Aim of the exercise —
Below are records to return verbatim; the pictures are to be dropped.

Dataset records —
=-=-=-=-=

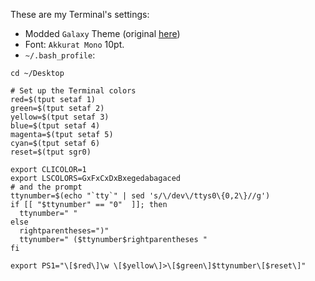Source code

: These are my Terminal's settings:

- Modded `Galaxy` Theme (original [here](https://github.com/lysyi3m/osx-terminal-themes))
- Font: `Akkurat Mono` 10pt.
- `~/.bash_profile`:

```shell
cd ~/Desktop

# Set up the Terminal colors
red=$(tput setaf 1)
green=$(tput setaf 2)
yellow=$(tput setaf 3)
blue=$(tput setaf 4)
magenta=$(tput setaf 5)
cyan=$(tput setaf 6)
reset=$(tput sgr0)

export CLICOLOR=1
export LSCOLORS=GxFxCxDxBxegedabagaced
# and the prompt
ttynumber=$(echo "`tty`" | sed 's/\/dev\/ttys0\{0,2\}//g')
if [[ "$ttynumber" == "0"  ]]; then
  ttynumber=" "
else
  rightparentheses=")"
  ttynumber=" ($ttynumber$rightparentheses "
fi

export PS1="\[$red\]\w \[$yellow\]>\[$green\]$ttynumber\[$reset\]"
```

=-=-=-=-=

Task response —
Source code

: These are my Terminal's settings:

- Modded `Galaxy` Theme (original [here](https://github.com/lysyi3m/osx-terminal-themes))
- Font: `Akkurat Mono` 10pt.
- `~/.bash_profile`:

```shell
cd ~/Desktop

# Set up the Terminal colors
red=$(tput setaf 1)
green=$(tput setaf 2)
yellow=$(tput setaf 3)
blue=$(tput setaf 4)
magenta=$(tput setaf 5)
cyan=$(tput setaf 6)
reset=$(tput sgr0)

export CLICOLOR=1
export LSCOLORS=GxFxCxDxBxegedabagaced
# and the prompt
ttynumber=$(echo "`tty`" | sed 's/\/dev\/ttys0\{0,2\}//g')
if [[ "$ttynumber" == "0"  ]]; then
  ttynumber=" "
else
  rightparentheses=")"
  ttynumber=" ($ttynumber$rightparentheses "
fi

export PS1="\[$red\]\w \[$yellow\]>\[$green\]$ttynumber\[$reset\]"
```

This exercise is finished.